Task requirements:
Reproduce the line containing "Pakkasinakokaan" and every line after it through the end of the records. Include nothing else.

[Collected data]
==========

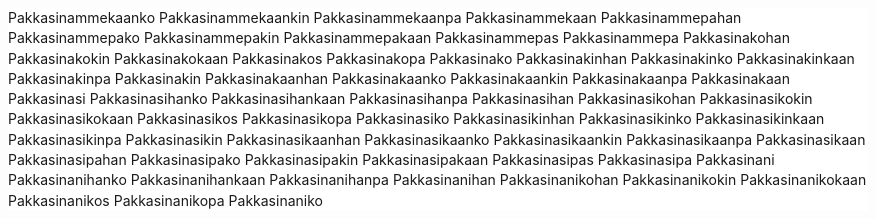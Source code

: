 Pakkasinammekaanko
Pakkasinammekaankin
Pakkasinammekaanpa
Pakkasinammekaan
Pakkasinammepahan
Pakkasinammepako
Pakkasinammepakin
Pakkasinammepakaan
Pakkasinammepas
Pakkasinammepa
Pakkasinakohan
Pakkasinakokin
Pakkasinakokaan
Pakkasinakos
Pakkasinakopa
Pakkasinako
Pakkasinakinhan
Pakkasinakinko
Pakkasinakinkaan
Pakkasinakinpa
Pakkasinakin
Pakkasinakaanhan
Pakkasinakaanko
Pakkasinakaankin
Pakkasinakaanpa
Pakkasinakaan
Pakkasinasi
Pakkasinasihanko
Pakkasinasihankaan
Pakkasinasihanpa
Pakkasinasihan
Pakkasinasikohan
Pakkasinasikokin
Pakkasinasikokaan
Pakkasinasikos
Pakkasinasikopa
Pakkasinasiko
Pakkasinasikinhan
Pakkasinasikinko
Pakkasinasikinkaan
Pakkasinasikinpa
Pakkasinasikin
Pakkasinasikaanhan
Pakkasinasikaanko
Pakkasinasikaankin
Pakkasinasikaanpa
Pakkasinasikaan
Pakkasinasipahan
Pakkasinasipako
Pakkasinasipakin
Pakkasinasipakaan
Pakkasinasipas
Pakkasinasipa
Pakkasinani
Pakkasinanihanko
Pakkasinanihankaan
Pakkasinanihanpa
Pakkasinanihan
Pakkasinanikohan
Pakkasinanikokin
Pakkasinanikokaan
Pakkasinanikos
Pakkasinanikopa
Pakkasinaniko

==========

Output below:
Pakkasinakokaan
Pakkasinakos
Pakkasinakopa
Pakkasinako
Pakkasinakinhan
Pakkasinakinko
Pakkasinakinkaan
Pakkasinakinpa
Pakkasinakin
Pakkasinakaanhan
Pakkasinakaanko
Pakkasinakaankin
Pakkasinakaanpa
Pakkasinakaan
Pakkasinasi
Pakkasinasihanko
Pakkasinasihankaan
Pakkasinasihanpa
Pakkasinasihan
Pakkasinasikohan
Pakkasinasikokin
Pakkasinasikokaan
Pakkasinasikos
Pakkasinasikopa
Pakkasinasiko
Pakkasinasikinhan
Pakkasinasikinko
Pakkasinasikinkaan
Pakkasinasikinpa
Pakkasinasikin
Pakkasinasikaanhan
Pakkasinasikaanko
Pakkasinasikaankin
Pakkasinasikaanpa
Pakkasinasikaan
Pakkasinasipahan
Pakkasinasipako
Pakkasinasipakin
Pakkasinasipakaan
Pakkasinasipas
Pakkasinasipa
Pakkasinani
Pakkasinanihanko
Pakkasinanihankaan
Pakkasinanihanpa
Pakkasinanihan
Pakkasinanikohan
Pakkasinanikokin
Pakkasinanikokaan
Pakkasinanikos
Pakkasinanikopa
Pakkasinaniko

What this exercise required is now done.